In 1621 Davenant became Bishop of Salisbury until his death on 20th April 1641. His greatest
influence was in his writings. Charles Bridges who wrote The Christian Ministry said of Davenant’s
Commentary on Colossians published in 1726, ‘I know no exposition upon a detached portion of
Scripture (with, perhaps the single exception of Owen, on the Hebrews) that will compare with it on
all points’ (p. 168, Life of Bishop Davenant, Morris Fuller, London 1897).
In 1631 Davenant wrote his most important book, A Treatise on Justification, which would have
been one of our standard theological works, if it had not been composed in Latin. The English
translation was not published until 1844-6. At this juncture when the ARCIC II statement on
Salvation and the Church is being discussed it is very instructive to read what Davenant wrote about
"We openly affirm that the righteous God justifies no one, that is, absolves him from guilt, declares him
just, and accepts him to life eternal, which is the reward of righteousness, unless by the intervention of
a true and perfect righteousness, which also becomes truly the righteousness of the justified person
himself. . . no one is justified, but he upon whom God has bestowed a righteousness so complete and
perfect, that God in beholding him cannot but regard as righteous the person upon whom the same is
bestowed." (p. 159, Treatise of Justification. London 1844).
"God, from regard to the obedience performed by Christ, even to the death on the cross, has delivered
us from the punishment due to the transgressors of the law, by imputing to us the satisfaction of
another, as if it had been our own: therefore, from regard to the obedience performed by Christ, even
unto the fulfilling of the law, He will bestow upon us those benefits which are promised to observers
of the law, namely, by imputing to us this righteousness of another, even as if it were our own . . . we
teach, that the righteousness of Christ is imputed to us, and that we are dealt with as if we were
inherently just: even as also the passion of Christ is imputed to us and in respect of it we are so dealt
with, as if we ourselves had paid the penalty due to our sins." (pp. 239-240, op. cit.)
In 1641, Davenant restated his views on predestination in agreement with Article XVII in
Animadversions upon a Treatise entitled: ‘God’s Love to Mankind’. He defended the unconditional
decree of election and maintained that reprobation is of necessity involved in election. He also
wrote An Exhortation to Brotherly Love with the purpose of uniting Evangelical Churches. He
stated the principles of Church unity, and discussed the question of whom we must admit to the
communion of Christ’s Church and whom we ought to exclude.

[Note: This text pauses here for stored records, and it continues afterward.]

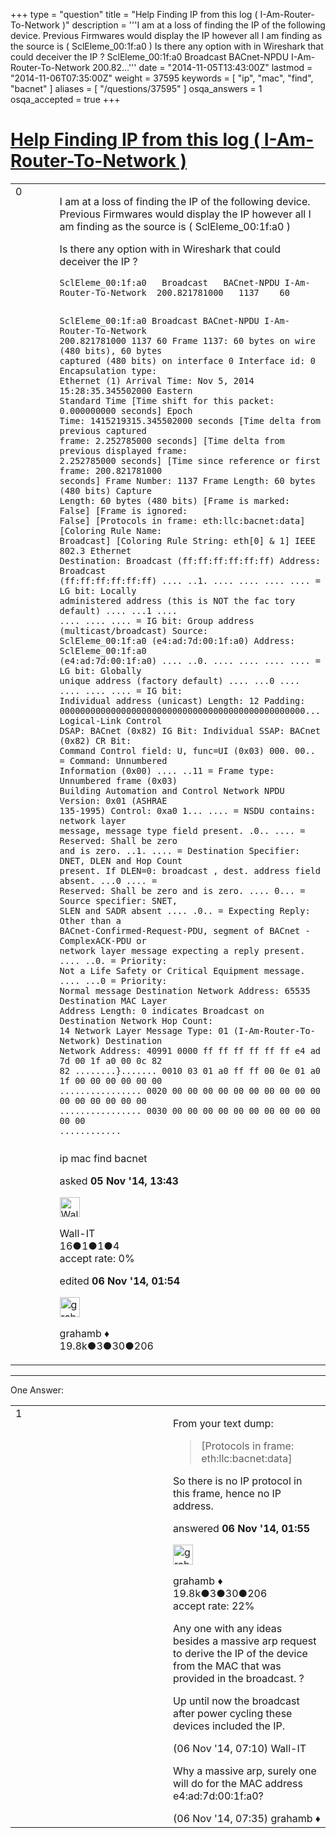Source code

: +++
type = "question"
title = "Help Finding IP from this log ( I-Am-Router-To-Network )"
description = '''I am at a loss of finding the IP of the following device. Previous Firmwares would display the IP however all I am finding as the source is ( SclEleme_00:1f:a0 )  Is there any option with in Wireshark that could deceiver the IP ?  SclEleme_00:1f:a0 Broadcast BACnet-NPDU I-Am-Router-To-Network 200.82...'''
date = "2014-11-05T13:43:00Z"
lastmod = "2014-11-06T07:35:00Z"
weight = 37595
keywords = [ "ip", "mac", "find", "bacnet" ]
aliases = [ "/questions/37595" ]
osqa_answers = 1
osqa_accepted = true
+++

<div class="headNormal">

# [Help Finding IP from this log ( I-Am-Router-To-Network )](/questions/37595/help-finding-ip-from-this-log-i-am-router-to-network)

</div>

<div id="main-body">

<div id="askform">

<table id="question-table" style="width:100%;"><colgroup><col style="width: 50%" /><col style="width: 50%" /></colgroup><tbody><tr class="odd"><td style="width: 30px; vertical-align: top"><div class="vote-buttons"><span id="post-37595-upvote" class="ajax-command post-vote up" rel="nofollow" title="I like this post (click again to cancel)"> </span><div id="post-37595-score" class="post-score" title="current number of votes">0</div><span id="post-37595-downvote" class="ajax-command post-vote down" rel="nofollow" title="I dont like this post (click again to cancel)"> </span> <span id="favorite-mark" class="ajax-command favorite-mark" rel="nofollow" title="mark/unmark this question as favorite (click again to cancel)"> </span><div id="favorite-count" class="favorite-count"></div></div></td><td><div id="item-right"><div class="question-body"><p>I am at a loss of finding the IP of the following device. Previous Firmwares would display the IP however all I am finding as the source is ( SclEleme_00:1f:a0 )</p><p>Is there any option with in Wireshark that could deceiver the IP ?</p><pre><code>SclEleme_00:1f:a0   Broadcast   BACnet-NPDU I-Am-Router-To-Network  200.821781000   1137    60

SclEleme_00:1f:a0 Broadcast BACnet-NPDU I-Am-Router-To-Network
200.821781000 1137 60
Frame 1137: 60 bytes on wire (480 bits), 60 bytes captured (480 bits) on interface 0
Interface id: 0
Encapsulation type: Ethernet (1)
Arrival Time: Nov 5, 2014 15:28:35.345502000 Eastern Standard Time
[Time shift for this packet: 0.000000000 seconds]
Epoch Time: 1415219315.345502000 seconds
[Time delta from previous captured frame: 2.252785000 seconds]
[Time delta from previous displayed frame: 2.252785000 seconds]
[Time since reference or first frame: 200.821781000 seconds]
Frame Number: 1137
Frame Length: 60 bytes (480 bits)
Capture Length: 60 bytes (480 bits)
[Frame is marked: False]
[Frame is ignored: False]
[Protocols in frame: eth:llc:bacnet:data]
[Coloring Rule Name: Broadcast]
[Coloring Rule String: eth[0] &amp; 1]
IEEE 802.3 Ethernet
Destination: Broadcast (ff:ff:ff:ff:ff:ff)
Address: Broadcast (ff:ff:ff:ff:ff:ff)
.... ..1. .... .... .... .... = LG bit: Locally administered address (this is NOT the fac
tory default)
.... ...1 .... .... .... .... = IG bit: Group address (multicast/broadcast)
Source: SclEleme_00:1f:a0 (e4:ad:7d:00:1f:a0)
Address: SclEleme_00:1f:a0 (e4:ad:7d:00:1f:a0)
.... ..0. .... .... .... .... = LG bit: Globally unique address (factory default)
.... ...0 .... .... .... .... = IG bit: Individual address (unicast)
Length: 12
Padding: 000000000000000000000000000000000000000000000000...
Logical-Link Control
DSAP: BACnet (0x82)
IG Bit: Individual
SSAP: BACnet (0x82)
CR Bit: Command
Control field: U, func=UI (0x03)
000. 00.. = Command: Unnumbered Information (0x00)
.... ..11 = Frame type: Unnumbered frame (0x03)
Building Automation and Control Network NPDU
Version: 0x01 (ASHRAE 135-1995)
Control: 0xa0
1... .... = NSDU contains: network layer message, message type field present.
.0.. .... = Reserved: Shall be zero and is zero.
..1. .... = Destination Specifier: DNET, DLEN and Hop Count present. If DLEN=0: broadcast
, dest. address field absent.
...0 .... = Reserved: Shall be zero and is zero.
.... 0... = Source specifier: SNET, SLEN and SADR absent
.... .0.. = Expecting Reply: Other than a BACnet-Confirmed-Request-PDU, segment of BACnet
-ComplexACK-PDU or network layer message expecting a reply present.
.... ..0. = Priority: Not a Life Safety or Critical Equipment message.
.... ...0 = Priority: Normal message
Destination Network Address: 65535
Destination MAC Layer Address Length: 0 indicates Broadcast on Destination Network
Hop Count: 14
Network Layer Message Type: 01 (I-Am-Router-To-Network)
Destination Network Address: 40991
0000 ff ff ff ff ff ff e4 ad 7d 00 1f a0 00 0c 82 82 ........}.......
0010 03 01 a0 ff ff 00 0e 01 a0 1f 00 00 00 00 00 00 ................
0020 00 00 00 00 00 00 00 00 00 00 00 00 00 00 00 00 ................
0030 00 00 00 00 00 00 00 00 00 00 00 00 ............</code></pre></div><div id="question-tags" class="tags-container tags"><span class="post-tag tag-link-ip" rel="tag" title="see questions tagged &#39;ip&#39;">ip</span> <span class="post-tag tag-link-mac" rel="tag" title="see questions tagged &#39;mac&#39;">mac</span> <span class="post-tag tag-link-find" rel="tag" title="see questions tagged &#39;find&#39;">find</span> <span class="post-tag tag-link-bacnet" rel="tag" title="see questions tagged &#39;bacnet&#39;">bacnet</span></div><div id="question-controls" class="post-controls"></div><div class="post-update-info-container"><div class="post-update-info post-update-info-user"><p>asked <strong>05 Nov '14, 13:43</strong></p><img src="https://secure.gravatar.com/avatar/f769b931a063881ba83a7fea6af732ee?s=32&amp;d=identicon&amp;r=g" class="gravatar" width="32" height="32" alt="Wall-IT&#39;s gravatar image" /><p><span>Wall-IT</span><br />
<span class="score" title="16 reputation points">16</span><span title="1 badges"><span class="badge1">●</span><span class="badgecount">1</span></span><span title="1 badges"><span class="silver">●</span><span class="badgecount">1</span></span><span title="4 badges"><span class="bronze">●</span><span class="badgecount">4</span></span><br />
<span class="accept_rate" title="Rate of the user&#39;s accepted answers">accept rate:</span> <span title="Wall-IT has no accepted answers">0%</span></p></div><div class="post-update-info post-update-info-edited"><p><span> edited <strong>06 Nov '14, 01:54</strong> </span></p><img src="https://secure.gravatar.com/avatar/d2a7e24ca66604c749c7c88c1da8ff78?s=32&amp;d=identicon&amp;r=g" class="gravatar" width="32" height="32" alt="grahamb&#39;s gravatar image" /><p><span>grahamb ♦</span><br />
<span class="score" title="19834 reputation points"><span>19.8k</span></span><span title="3 badges"><span class="badge1">●</span><span class="badgecount">3</span></span><span title="30 badges"><span class="silver">●</span><span class="badgecount">30</span></span><span title="206 badges"><span class="bronze">●</span><span class="badgecount">206</span></span></p></div></div><div id="comments-container-37595" class="comments-container"></div><div id="comment-tools-37595" class="comment-tools"></div><div class="clear"></div><div id="comment-37595-form-container" class="comment-form-container"></div><div class="clear"></div></div></td></tr></tbody></table>

------------------------------------------------------------------------

<div class="tabBar">

<span id="sort-top"></span>

<div class="headQuestions">

One Answer:

</div>

</div>

<span id="37607"></span>

<div id="answer-container-37607" class="answer accepted-answer">

<table style="width:100%;"><colgroup><col style="width: 50%" /><col style="width: 50%" /></colgroup><tbody><tr class="odd"><td style="width: 30px; vertical-align: top"><div class="vote-buttons"><span id="post-37607-upvote" class="ajax-command post-vote up" rel="nofollow" title="I like this post (click again to cancel)"> </span><div id="post-37607-score" class="post-score" title="current number of votes">1</div><span id="post-37607-downvote" class="ajax-command post-vote down" rel="nofollow" title="I dont like this post (click again to cancel)"> </span> <span class="accept-answer on" rel="nofollow" title="Wall-IT has selected this answer as the correct answer"> </span></div></td><td><div class="item-right"><div class="answer-body"><p>From your text dump:</p><blockquote>[Protocols in frame: eth:llc:bacnet:data]</blockquote><p>So there is no IP protocol in this frame, hence no IP address.</p></div><div class="answer-controls post-controls"></div><div class="post-update-info-container"><div class="post-update-info post-update-info-user"><p>answered <strong>06 Nov '14, 01:55</strong></p><img src="https://secure.gravatar.com/avatar/d2a7e24ca66604c749c7c88c1da8ff78?s=32&amp;d=identicon&amp;r=g" class="gravatar" width="32" height="32" alt="grahamb&#39;s gravatar image" /><p><span>grahamb ♦</span><br />
<span class="score" title="19834 reputation points"><span>19.8k</span></span><span title="3 badges"><span class="badge1">●</span><span class="badgecount">3</span></span><span title="30 badges"><span class="silver">●</span><span class="badgecount">30</span></span><span title="206 badges"><span class="bronze">●</span><span class="badgecount">206</span></span><br />
<span class="accept_rate" title="Rate of the user&#39;s accepted answers">accept rate:</span> <span title="grahamb has 274 accepted answers">22%</span></p></div></div><div id="comments-container-37607" class="comments-container"><span id="37619"></span><div id="comment-37619" class="comment"><div id="post-37619-score" class="comment-score"></div><div class="comment-text"><p>Any one with any ideas besides a massive arp request to derive the IP of the device from the MAC that was provided in the broadcast. ?</p><p>Up until now the broadcast after power cycling these devices included the IP.</p></div><div id="comment-37619-info" class="comment-info"><span class="comment-age">(06 Nov '14, 07:10)</span> <span class="comment-user userinfo">Wall-IT</span></div></div><span id="37620"></span><div id="comment-37620" class="comment"><div id="post-37620-score" class="comment-score"></div><div class="comment-text"><p>Why a massive arp, surely one will do for the MAC address e4:ad:7d:00:1f:a0?</p></div><div id="comment-37620-info" class="comment-info"><span class="comment-age">(06 Nov '14, 07:35)</span> <span class="comment-user userinfo">grahamb ♦</span></div></div></div><div id="comment-tools-37607" class="comment-tools"></div><div class="clear"></div><div id="comment-37607-form-container" class="comment-form-container"></div><div class="clear"></div></div></td></tr></tbody></table>

</div>

<div class="paginator-container-left">

</div>

</div>

</div>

A Dissertation on the Death of Christ was published in 1650 after Davenant’s death. It contains a
short history of Pelagianism and shows the agreement of the Church of England on general
redemption, election and predestination with the primitive fathers of the Christian Church and
above all with the Bible.
How much healthier the Church of England would be today if her bishops were faithful, as
Davenant was, to the Reformed Faith of the Bible and The Thirty-nine Articles of Religion.